EU’s FTA Efforts in the Asia-Pacific Are a Reflection of the Its ‘Look East Policy’
EUBULLETIN: What do you think are the prospects for EU-Indonesia Comprehensive Economic Partnership Agreement (CEPA)? Can it be developed into something more substantial like a deep and comprehensive FTA?
D.F. Anwar: We have to look very carefully at it, I think, because when you look at the EU, we are talking about 28 countries at the moment. And the issue with the EU is that it includes agriculture, for example, which is a very sensitive issue in Brussels. Indonesia will have to be much more careful in dealing with the EU because we know that dealing with the EU is not easy. As you know the EU is very complex, with its bureaucracy that is even more complex than the bureaucracy here in Indonesia which is already quite complex. So I think that we really need to go to the details. There are so many comprehensive partnerships that are being signed. And just signing a comprehensive partnership without looking what the priorities, and not just the priorities, but also the modalities of achieving objectives are would prove to be problematic for Indonesia.
EUBULLETIN: What are, in your view, some of the important obstacles in the CEPA negotiations?
D.F. Anwar: Indonesian economy is complimentary perhaps with most EU countries – many of the EU countries are very developed and Indonesia will see how we can benefit from them. But there are also EU countries that are less rich and Indonesia will see them more as competitors. And so when the EU wants to give certain privilege to Indonesia, there may be some members of the EU which might say ‘you know why give it to the foreign country, why not give it to us because our economies are also suffering?’ So, I think that we also need to look into that. But I think that the Comprehensive Economic Partnership as a whole should be welcome because this is a reflection of the EU’s ‘Look East Policy’ – that the EU is now open to the Asia-Pacific region. Every major country in the world wants to conclude a ‘Comprehensive Partnership’ with Indonesia, with ASEAN, so this is the indication that the EU is giving more attention and I think that Indonesia welcomes that. But when it comes to the actual content, Indonesia must be much more careful because when we, ASEAN, signed the FTA with China without thorough analysis of internal obstacles, Indonesia did not really do a thorough study about how it would impact domestic manufacturers, agriculture and so on and so there was a major backlash. So, we have to be very, very careful so that there are no negative side effects for Indonesia.

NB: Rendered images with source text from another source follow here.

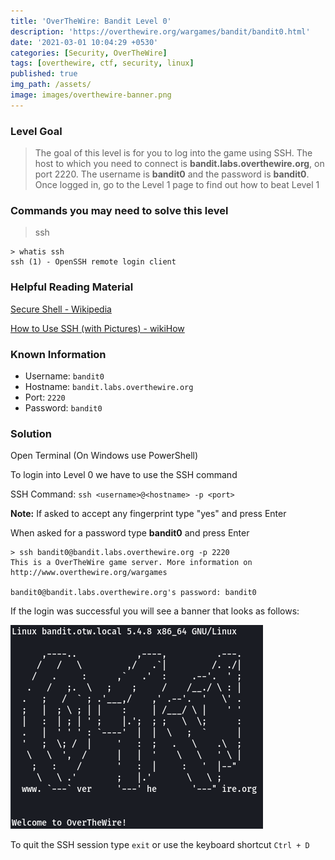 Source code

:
 ```yaml
---
title: 'OverTheWire: Bandit Level 0'
description: 'https://overthewire.org/wargames/bandit/bandit0.html'
date: '2021-03-01 10:04:29 +0530'
categories: [Security, OverTheWire]
tags: [overthewire, ctf, security, linux]
published: true
img_path: /assets/
image: images/overthewire-banner.png
---
```


### Level Goal

> The goal of this level is for you to log into the game using SSH. The host to which you need to connect is **bandit.labs.overthewire.org**, on port 2220. The username is **bandit0** and the password is **bandit0**. Once logged in, go to the Level 1 page to find out how to beat Level 1

### Commands you may need to solve this level

> ssh

```
> whatis ssh   
ssh (1) - OpenSSH remote login client
```

### Helpful Reading Material

[Secure Shell - Wikipedia](https://en.wikipedia.org/wiki/SSH_(Secure_Shell))

[How to Use SSH (with Pictures) - wikiHow](https://www.wikihow.com/Use-SSH)

### Known Information

*   Username: `bandit0`
*   Hostname: `bandit.labs.overthewire.org`
*   Port: `2220`
*   Password: `bandit0`

### Solution

Open Terminal (On Windows use PowerShell)

To login into Level 0 we have to use the SSH command

SSH Command: `ssh <username>@<hostname> -p <port>`

**Note:** If asked to accept any fingerprint type "yes" and press Enter

When asked for a password type **bandit0** and press Enter

```
> ssh bandit0@bandit.labs.overthewire.org -p 2220   
This is a OverTheWire game server. More information on http://www.overthewire.org/wargames

bandit0@bandit.labs.overthewire.org's password: bandit0
```

If the login was successful you will see a banner that looks as follows:

![Logged into Level 0|360](images/bandit-0/level-0-login.png)

To quit the SSH session type `exit` or use the keyboard shortcut `Ctrl + D` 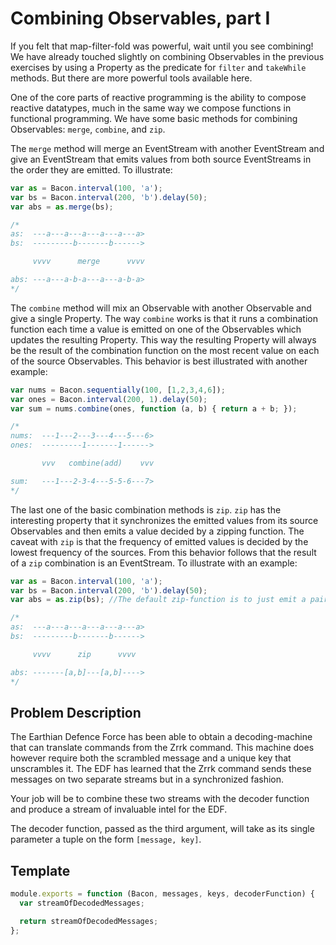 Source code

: # Combining Observables, part I

If you felt that map-filter-fold was powerful, wait until you see combining!
We have already touched slightly on combining Observables in the previous
exercises by using a Property as the predicate for `filter` and `takeWhile`
methods. But there are more powerful tools available here.

One of the core parts of reactive programming is the ability to compose
reactive datatypes, much in the same way we compose functions in functional
programming. We have some basic methods for combining Observables: `merge`,
`combine`, and `zip`.

The `merge` method will merge an EventStream with another EventStream and give
an EventStream that emits values from both source EventStreams in the order
they are emitted. To illustrate:

```js
var as = Bacon.interval(100, 'a');
var bs = Bacon.interval(200, 'b').delay(50);
var abs = as.merge(bs);

/*
as:  ---a---a---a---a---a---a>
bs:  ---------b-------b------>

     vvvv      merge      vvvv

abs: ---a---a-b-a---a---a-b-a>
*/
```

The `combine` method will mix an Observable with another Observable and give a
single Property. The way `combine` works is that it runs a combination
function each time a value is emitted on one of the Observables which updates
the resulting Property. This way the resulting Property will always be the
result of the combination function on the most recent value on each of the
source Observables. This behavior is best illustrated with another example:

```js
var nums = Bacon.sequentially(100, [1,2,3,4,6]);
var ones = Bacon.interval(200, 1).delay(50);
var sum = nums.combine(ones, function (a, b) { return a + b; });

/*
nums:  ---1---2---3---4---5---6>
ones:  ---------1-------1------>

       vvv   combine(add)    vvv

sum:   ---1---2-3-4---5-5-6---7>
*/
```

The last one of the basic combination methods is `zip`. `zip` has the
interesting property that it synchronizes the emitted values from its source
Observables and then emits a value decided by a zipping function. The caveat
with `zip` is that the frequency of emitted values is decided by the lowest
frequency of the sources. From this behavior follows that the result of a
`zip` combination is an EventStream. To illustrate with an example:

```js
var as = Bacon.interval(100, 'a');
var bs = Bacon.interval(200, 'b').delay(50);
var abs = as.zip(bs); //The default zip-function is to just emit a pair [a,b]

/*
as:  ---a---a---a---a---a---a>
bs:  ---------b-------b------>

     vvvv      zip      vvvv

abs: -------[a,b]---[a,b]---->
*/
```

## Problem Description

The Earthian Defence Force has been able to obtain a decoding-machine that can
translate commands from the Zrrk command. This machine does however require
both the scrambled message and a unique key that unscrambles it. The EDF has
learned that the Zrrk command sends these messages on two separate streams but
in a synchronized fashion.

Your job will be to combine these two streams with the decoder function and
produce a stream of invaluable intel for the EDF.

The decoder function, passed as the third argument, will take as its single
parameter a tuple on the form `[message, key]`.

## Template

```js
module.exports = function (Bacon, messages, keys, decoderFunction) {
  var streamOfDecodedMessages;

  return streamOfDecodedMessages;
};
```

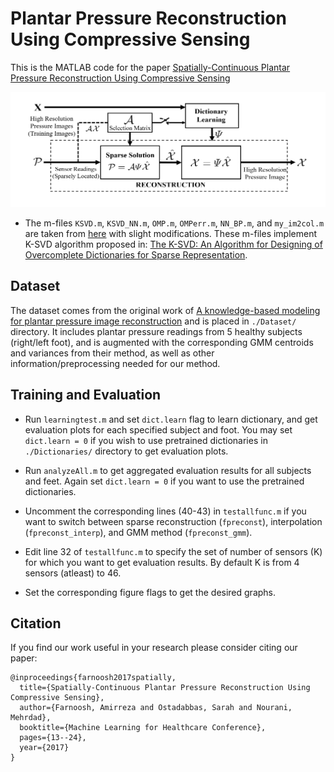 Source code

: # Plantar Pressure Reconstruction Using Compressive Sensing

This is the MATLAB code for the paper [Spatially-Continuous Plantar Pressure Reconstruction Using Compressive Sensing](http://proceedings.mlr.press/v68/farnoosh17a.html)
 
<p align="center" width="100%">
  <img src="Images/Framewrk.png" width="600"> 
</p>

* The m-files `KSVD.m`, `KSVD_NN.m`, `OMP.m`, `OMPerr.m`, `NN_BP.m`, and `my_im2col.m` are taken from [here](https://github.com/hbtsai/dip_sr/tree/master/matlab_ref/Lib/KSVD) with slight modifications. These m-files implement K-SVD algorithm proposed in: [The K-SVD: An Algorithm for Designing of Overcomplete Dictionaries for Sparse Representation](https://sites.fas.harvard.edu/~cs278/papers/ksvd.pdf).
 
## Dataset

The dataset comes from the original work of [A knowledge-based modeling for plantar pressure image reconstruction](https://ieeexplore.ieee.org/abstract/document/6813648/) and is placed in `./Dataset/` directory. It includes plantar pressure readings from 5 healthy subjects (right/left foot), and is augmented with the corresponding GMM centroids and variances from their method, as well as other information/preprocessing needed for our method.   

## Training and Evaluation 

* Run `learningtest.m` and set `dict.learn` flag to learn dictionary, and get evaluation plots for each specified subject and foot. You may set `dict.learn = 0` if you wish to use pretrained dictionaries in `./Dictionaries/` directory to get evaluation plots.

* Run `analyzeAll.m` to get aggregated evaluation results for all subjects and feet. Again set `dict.learn = 0` if you want to use the pretrained dictionaries.

* Uncomment the corresponding lines (40-43) in `testallfunc.m` if you want to switch between sparse reconstruction (`fpreconst`), interpolation (`fpreconst_interp`), and GMM method (`fpreconst_gmm`). 

* Edit line 32 of `testallfunc.m` to specify the set of number of sensors (K) for which you want to get evaluation results. By default K is from 4 sensors (atleast) to 46.  

* Set the corresponding figure flags to get the desired graphs.   

## Citation 
If you find our work useful in your research please consider citing our paper:

```
@inproceedings{farnoosh2017spatially,
  title={Spatially-Continuous Plantar Pressure Reconstruction Using Compressive Sensing},
  author={Farnoosh, Amirreza and Ostadabbas, Sarah and Nourani, Mehrdad},
  booktitle={Machine Learning for Healthcare Conference},
  pages={13--24},
  year={2017}
}
```
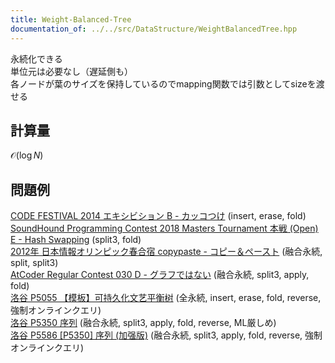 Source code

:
 ```yaml
---
title: Weight-Balanced-Tree
documentation_of: ../../src/DataStructure/WeightBalancedTree.hpp
---
```


永続化できる \
単位元は必要なし（遅延側も）\
各ノードが葉のサイズを保持しているのでmapping関数では引数としてsizeを渡せる 
## 計算量
$\mathcal{O}(\log N)$
## 問題例
[CODE FESTIVAL 2014 エキシビション B - カッコつけ](https://atcoder.jp/contests/code-festival-2014-exhibition/tasks/code_festival_exhibition_b) (insert, erase, fold)\
[SoundHound Programming Contest 2018 Masters Tournament 本戦 (Open) E - Hash Swapping](https://atcoder.jp/contests/soundhound2018-summer-final-open/tasks/soundhound2018_summer_final_e) (split3, fold)\
[2012年 日本情報オリンピック春合宿 copypaste - コピー＆ペースト](https://atcoder.jp/contests/joisc2012/tasks/joisc2012_copypaste) (融合永続, split, split3) \
[AtCoder Regular Contest 030 D - グラフではない](https://atcoder.jp/contests/arc030/tasks/arc030_4) (融合永続, split3, apply, fold) \
[洛谷 P5055 【模板】可持久化文艺平衡树](https://www.luogu.com.cn/problem/P5055) (全永続, insert, erase, fold, reverse, 強制オンラインクエリ)\
[洛谷 P5350 序列](https://www.luogu.com.cn/problem/P5350) (融合永続, split3, apply, fold, reverse, ML厳しめ)\
[洛谷 P5586 [P5350] 序列 (加强版)](https://www.luogu.com.cn/problem/P5586) (融合永続, split3, apply, fold, reverse, 強制オンラインクエリ) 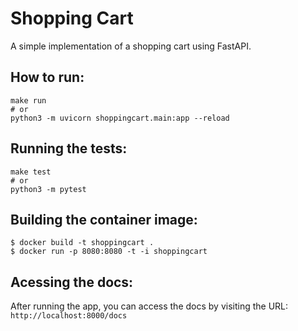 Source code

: # Shopping Cart

A simple implementation of a shopping cart using FastAPI.

## How to run:
```
make run
# or
python3 -m uvicorn shoppingcart.main:app --reload
```

## Running the tests:
```
make test
# or
python3 -m pytest
```

## Building the container image:
```shell
$ docker build -t shoppingcart .
$ docker run -p 8080:8080 -t -i shoppingcart
```

## Acessing the docs:
After running the app, you can access the docs by visiting the URL: `http://localhost:8000/docs` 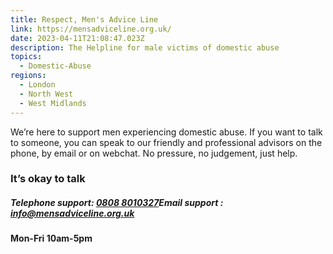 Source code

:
 ```yaml
---
title: Respect, Men's Advice Line
link: https://mensadviceline.org.uk/
date: 2023-04-11T21:08:47.023Z
description: The Helpline for male victims of domestic abuse
topics:
  - Domestic-Abuse
regions:
  - London
  - North West
  - West Midlands
---
```

We’re here to support men experiencing domestic abuse. If you want to talk to someone, you can speak to our friendly and professional advisors on the phone, by email or on webchat. No pressure, no judgement, just help.

### **It’s okay to talk**

##### Telephone support: [0808 8010327](<tel:0808 8010327> "Call 0808 8010327")Email support : [info@mensadviceline.org.uk](mailto:info@mensadviceline.org.uk)

**Mon-Fri 10am-5pm** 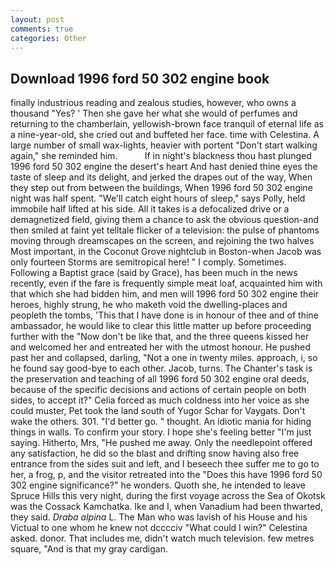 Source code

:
 ```yaml
---
layout: post
comments: true
categories: Other
---
```


## Download 1996 ford 50 302 engine book

finally industrious reading and zealous studies, however, who owns a thousand "Yes? ' Then she gave her what she would of perfumes and returning to the chamberlain, yellowish-brown face tranquil of eternal life as a nine-year-old, she cried out and buffeted her face. time with Celestina. A large number of small wax-lights, heavier with portent "Don't start walking again," she reminded him.           If in night's blackness thou hast plunged 1996 ford 50 302 engine the desert's heart And hast denied thine eyes the taste of sleep and its delight, and jerked the drapes out of the way, When they step out from between the buildings, When 1996 ford 50 302 engine night was half spent. "We'll catch eight hours of sleep," says Polly, held immobile half lifted at his side. All it takes is a defocalized drive or a demagnetized field, giving them a chance to ask the obvious question-and then smiled at faint yet telltale flicker of a television: the pulse of phantoms moving through dreamscapes on the screen, and rejoining the two halves Most important, in the Coconut Grove nightclub in Boston-when Jacob was only fourteen Storms are semitropical here! " I comply. Sometimes. Following a Baptist grace (said by Grace), has been much in the news recently, even if the fare is frequently simple meat loaf, acquainted him with that which she had bidden him, and men will 1996 ford 50 302 engine their heroes, highly strung, he who maketh void the dwelling-places and peopleth the tombs, 'This that I have done is in honour of thee and of thine ambassador, he would like to clear this little matter up before proceeding further with the "Now don't be like that, and the three queens kissed her and welcomed her and entreated her with the utmost honour. He pushed past her and collapsed, darling, "Not a one in twenty miles. approach, i, so he found say good-bye to each other. Jacob, turns. The Chanter's task is the preservation and teaching of all 1996 ford 50 302 engine oral deeds, because of the specific decisions and actions of certain people on both sides, to accept it?" Celia forced as much coldness into her voice as she could muster, Pet took the land south of Yugor Schar for Vaygats. Don't wake the others. 301. "I'd better go. " thought. An idiotic mania for hiding things in walls. To confirm your story. I hope she's feeling better "I'm just saying. Hitherto, Mrs, "He pushed me away. Only the needlepoint offered any satisfaction, he did so the blast and drifting snow having also free entrance from the sides suit and left, and I beseech thee suffer me to go to her, a frog, p, and the visitor retreated into the "Does this have 1996 ford 50 302 engine significance?" he wonders. Quoth she, he intended to leave Spruce Hills this very night, during the first voyage across the Sea of Okotsk was the Cossack Kamchatka. Ike and I, when Vanadium had been thwarted, they said. _Draba alpina_ L. The Man who was lavish of his House and his Victual to one whom he knew not dcccciv "What could I win?" Celestina asked. donor. That includes me, didn't watch much television. few metres square, "And is that my gray cardigan. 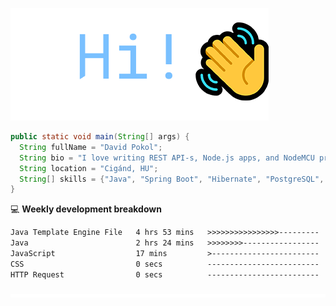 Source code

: ![Hi!](assets/images/hi.png)

```java
public static void main(String[] args) {
  String fullName = "David Pokol";
  String bio = "I love writing REST API-s, Node.js apps, and NodeMCU programs";
  String location = "Cigánd, HU";
  String[] skills = {"Java", "Spring Boot", "Hibernate", "PostgreSQL", "Git"};
}
```

💻 **Weekly development breakdown**
<!--START_SECTION:waka-->

```txt
Java Template Engine File   4 hrs 53 mins   >>>>>>>>>>>>>>>>---------   64.33 %
Java                        2 hrs 24 mins   >>>>>>>>-----------------   31.81 %
JavaScript                  17 mins         >------------------------   03.75 %
CSS                         0 secs          -------------------------   00.12 %
HTTP Request                0 secs          -------------------------   00.00 %
```

<!--END_SECTION:waka-->

![footer](assets/images/footer.png)
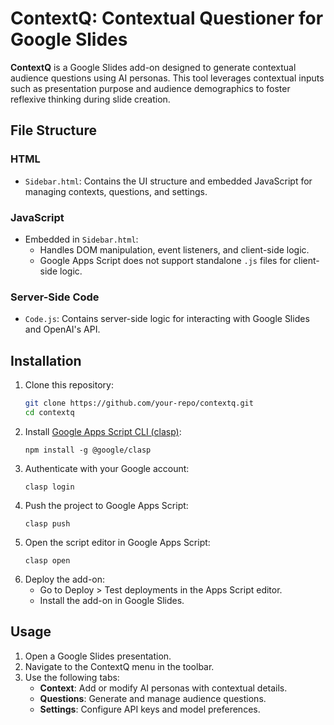 # ContextQ: Contextual Questioner for Google Slides

**ContextQ** is a Google Slides add-on designed to generate contextual audience questions using AI personas. This tool leverages contextual inputs such as presentation purpose and audience demographics to foster reflexive thinking during slide creation.

## **File Structure**

### **HTML**
- `Sidebar.html`: Contains the UI structure and embedded JavaScript for managing contexts, questions, and settings.

### **JavaScript**
- Embedded in `Sidebar.html`:
  - Handles DOM manipulation, event listeners, and client-side logic.
  - Google Apps Script does not support standalone `.js` files for client-side logic.

### **Server-Side Code**
- `Code.js`: Contains server-side logic for interacting with Google Slides and OpenAI's API.

## **Installation**

1. Clone this repository:
   ```bash
   git clone https://github.com/your-repo/contextq.git
   cd contextq
   ```
2. Install [Google Apps Script CLI (clasp)](https://github.com/google/clasp):
   ```
   npm install -g @google/clasp
   ```
3. Authenticate with your Google account:
   ```
   clasp login
   ```
4. Push the project to Google Apps Script:
   ```
   clasp push
   ```
5. Open the script editor in Google Apps Script:
   ```
   clasp open
   ```
6. Deploy the add-on:
   - Go to Deploy > Test deployments in the Apps Script editor.
   - Install the add-on in Google Slides.

## Usage ##
1. Open a Google Slides presentation.
2. Navigate to the ContextQ menu in the toolbar.
3. Use the following tabs:
   - **Context**: Add or modify AI personas with contextual details.
   - **Questions**: Generate and manage audience questions.
   - **Settings**: Configure API keys and model preferences.
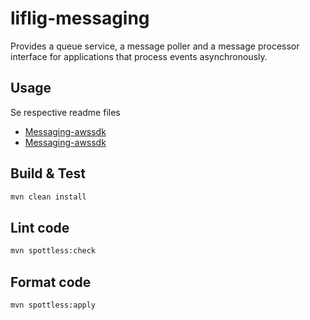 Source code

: # liflig-messaging

Provides a queue service, a message poller and a message processor interface for applications that process events
asynchronously.

## Usage
Se respective readme files

- [Messaging-awssdk](messaging-awssdk/README.md)
- [Messaging-awssdk](messaging-sqs-lambda/README.md)

## Build & Test

```sh
mvn clean install
```

## Lint code

```sh
mvn spottless:check
```

## Format code

```sh
mvn spottless:apply
```
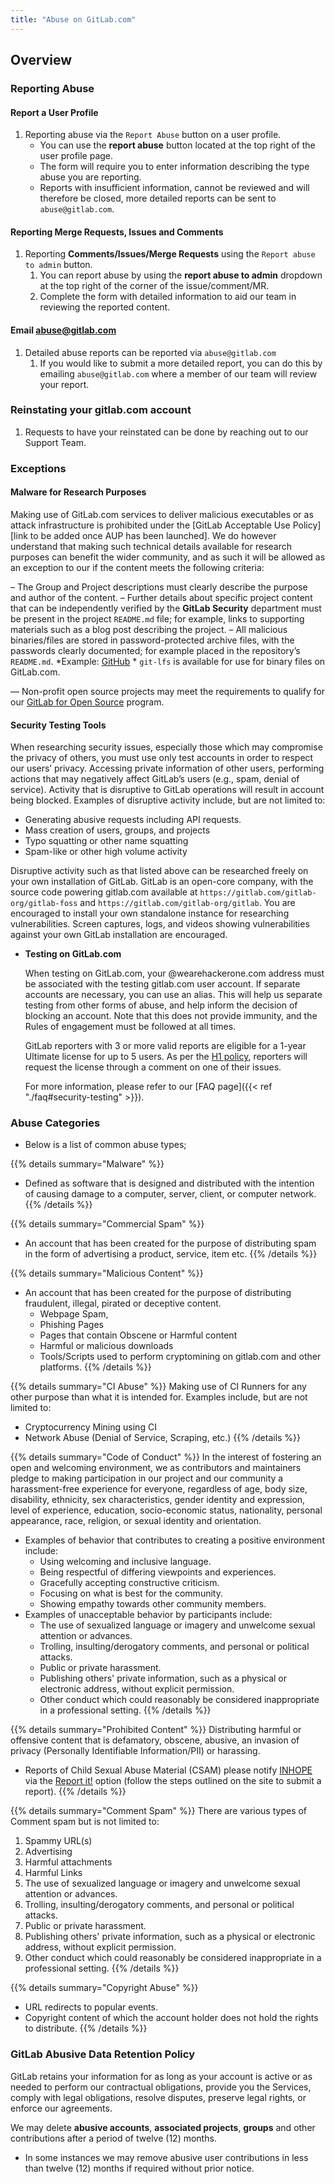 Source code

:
 ```yaml
---
title: "Abuse on GitLab.com"
---
```


<link rel="stylesheet" type="text/css" href="/stylesheets/biztech.css" />

## Overview

### Reporting Abuse

#### Report a User Profile

1. Reporting abuse via the `Report Abuse` button on a user profile.
   - You can use the **report abuse** button located at the top right of the user profile page.
   - The form will require you to enter information describing the type abuse you are reporting.
   - Reports with insufficient information, cannot be reviewed and will therefore be closed, more detailed reports can be sent to `abuse@gitlab.com`.

#### Reporting Merge Requests, Issues and Comments

1. Reporting **Comments/Issues/Merge Requests** using the `Report abuse to admin` button.
   1. You can report abuse by using the **report abuse to admin** dropdown at the top right of the corner of the issue/comment/MR.
   1. Complete the form with detailed information to aid our team in reviewing the reported content.

#### Email abuse@gitlab.com

1. Detailed abuse reports can be reported via `abuse@gitlab.com`
    1. If you would like to submit a more detailed report, you can do this by emailing `abuse@gitlab.com` where a member of our team will review your report.

### Reinstating your gitlab.com account

1. Requests to have your reinstated can be done by reaching out to our Support Team.

### Exceptions

#### Malware for Research Purposes

Making use of GitLab.com services to deliver malicious executables or as attack infrastructure is prohibited under the [GitLab Acceptable Use Policy] [link to be added once AUP has been launched].
We do however understand that making such technical details available for research purposes can benefit the wider community, and as such it will be allowed as an exception to our <Acceptable Use Policy> if the content meets the following criteria:

  – The Group and Project descriptions must clearly describe the purpose and author of the content.
  – Further details about specific project content that can be independently verified by the **GitLab Security** department must be
  present in the project `README.md` file; for example, links to supporting materials such as a blog post describing the project.
  – All malicious binaries/files are stored in password-protected archive files, with the passwords clearly documented; for example
  placed in the repository’s `README.md`.
     *Example: [GitHub](https://github.com/ytisf/theZoo)
     * `git-lfs` is available for use for binary files on GitLab.com.

— Non-profit open source projects may meet the requirements to qualify for our [GitLab for Open Source](https://about.gitlab.com/solutions/open-source/partners/) program.

#### Security Testing Tools

When researching security issues, especially those which may compromise the privacy of others, you must use only test accounts in order to respect our users’ privacy. Accessing private information of other users, performing actions that may negatively affect GitLab’s users (e.g., spam, denial of service). Activity that is disruptive to GitLab operations will result in account being blocked. Examples of disruptive activity include, but are not limited to:

- Generating abusive requests including API requests.
- Mass creation of users, groups, and projects
- Typo squatting or other name squatting
- Spam-like or other high volume activity

Disruptive activity such as that listed above can be researched freely on your own installation of GitLab. GitLab is an open-core company, with the source code powering gitlab.com available at `https://gitlab.com/gitlab-org/gitlab-foss` and `https://gitlab.com/gitlab-org/gitlab`. You are encouraged to install your own standalone instance for researching vulnerabilities. Screen captures, logs, and videos showing vulnerabilities against your own GitLab installation are encouraged.

- **Testing on GitLab.com**

  When testing on GitLab.com, your @wearehackerone.com address must be associated with the testing gitlab.com user account. If
  separate accounts are necessary, you can use an alias. This will help us separate testing from other forms of abuse, and help
  inform the decision of blocking an account. Note that this does not provide immunity, and the Rules of engagement must be followed
  at all times.

  GitLab reporters with 3 or more valid reports are eligible for a 1-year Ultimate license for up to 5 users. As per the
  [H1 policy](https://gitlab.com/gitlab-com/gl-security/hackerone/configuration/-/blob/master/program-policy.md#gitlab-ultimate-license), reporters will request the license through a comment on one of their issues.

  For more information, please refer to our [FAQ page]({{< ref "./faq#security-testing" >}}).

### Abuse Categories

- Below is a list of common abuse types;

{{% details summary="Malware" %}}

- Defined as software that is designed and distributed with the intention of causing damage to a computer, server, client, or computer network.
{{% /details %}}

{{% details summary="Commercial Spam" %}}

- An account that has been created for the purpose of distributing spam in the form of advertising a product, service, item etc.
{{% /details %}}

{{% details summary="Malicious Content" %}}

- An account that has been created for the purpose of distributing fraudulent, illegal, pirated or deceptive content.
  - Webpage Spam,
  - Phishing Pages
  - Pages that contain Obscene or Harmful content
  - Harmful or malicious downloads
  - Tools/Scripts used to perform cryptomining on gitlab.com and other platforms.
{{% /details %}}

{{% details summary="CI Abuse" %}}
Making use of CI Runners for any other purpose than what it is intended for. Examples include, but are not limited to:

- Cryptocurrency Mining using CI
- Network Abuse (Denial of Service, Scraping, etc.)
{{% /details %}}

{{% details summary="Code of Conduct" %}}
In the interest of fostering an open and welcoming environment, we as contributors and maintainers pledge to making participation in our project and our community a harassment-free experience for everyone, regardless of age, body size, disability, ethnicity, sex characteristics, gender identity and expression, level of experience, education, socio-economic status, nationality, personal appearance, race, religion, or sexual identity and orientation.

- Examples of behavior that contributes to creating a positive environment include:
  - Using welcoming and inclusive language.
  - Being respectful of differing viewpoints and experiences.
  - Gracefully accepting constructive criticism.
  - Focusing on what is best for the community.
  - Showing empathy towards other community members.
- Examples of unacceptable behavior by participants include:
  - The use of sexualized language or imagery and unwelcome sexual attention or advances.
  - Trolling, insulting/derogatory comments, and personal or political attacks.
  - Public or private harassment.
  - Publishing others' private information, such as a physical or electronic address, without explicit permission.
  - Other conduct which could reasonably be considered inappropriate in a professional setting.
{{% /details %}}

{{% details summary="Prohibited Content" %}}
Distributing harmful or offensive content that is defamatory, obscene, abusive, an invasion of privacy (Personally Identifiable Information/PII) or harassing.

- Reports of Child Sexual Abuse Material (CSAM) please notify [INHOPE](https://www.inhope.org/EN) via the [Report it!](https://www.inhope.org/EN#hotlineReferral) option (follow the steps outlined on the site to submit a report).
{{% /details %}}

{{% details summary="Comment Spam" %}}
There are various types of Comment spam but is not limited to:

1. Spammy URL(s)
1. Advertising
1. Harmful attachments
1. Harmful Links
1. The use of sexualized language or imagery and unwelcome sexual attention or advances.
1. Trolling, insulting/derogatory comments, and personal or political attacks.
1. Public or private harassment.
1. Publishing others' private information, such as a physical or electronic address, without explicit permission.
1. Other conduct which could reasonably be considered inappropriate in a professional setting.
{{% /details %}}

{{% details summary="Copyright Abuse" %}}

- URL redirects to popular events.
- Copyright content of which the account holder does not hold the rights to distribute.
{{% /details %}}

### GitLab Abusive Data Retention Policy

GitLab retains your information for as long as your account is active or as needed to perform our contractual obligations, provide you the Services, comply with legal obligations, resolve disputes, preserve legal rights, or enforce our agreements.

We may delete **abusive accounts**, **associated projects**, **groups** and other contributions after a period of twelve (12) months.

- In some instances we may remove abusive user contributions in less than twelve (12) months if required without prior notice.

EUBULLETIN: The EU played an important role in finding a peaceful, comprehensive and sustainable solution to the conflict in the Indonesian province of Aceh. Following its successful mission both as a mediator and peace-builder, do you think that the EU has the potential and capacity to become more of a political and security actor in this region?
D.F. Anwar: Well, it is not going to be so easy for the EU to become a real actor in security and political matters in the Asia-Pacific because the EU is lacking real hard-power in this region. The EU is a civilian power, the EU has a lot to offer to Indonesia and to ASEAN in terms of solving conflicts through peaceful means, in developing good governance, democratic peace, conflict resolution – those are the strengths of the EU and I think ASEAN can look to the EU in terms of the benchmarking of regional integration and ASEAN member countries can also look at the experience of the EU in developing their governance. But when it comes to becoming a real actor in managing conflicts, it would be complicated because if we talk about the EU, we think of 28 countries with ships, with guns and aircraft and I am not sure that they would actually be welcome to push their weight in very crowded waters in the South China Sea, for example. So, we have to be very careful that the EU should not be too ambitious in areas where it really does not have an absolute leverage. The EU has lots of soft power and it should make the most of it in our region.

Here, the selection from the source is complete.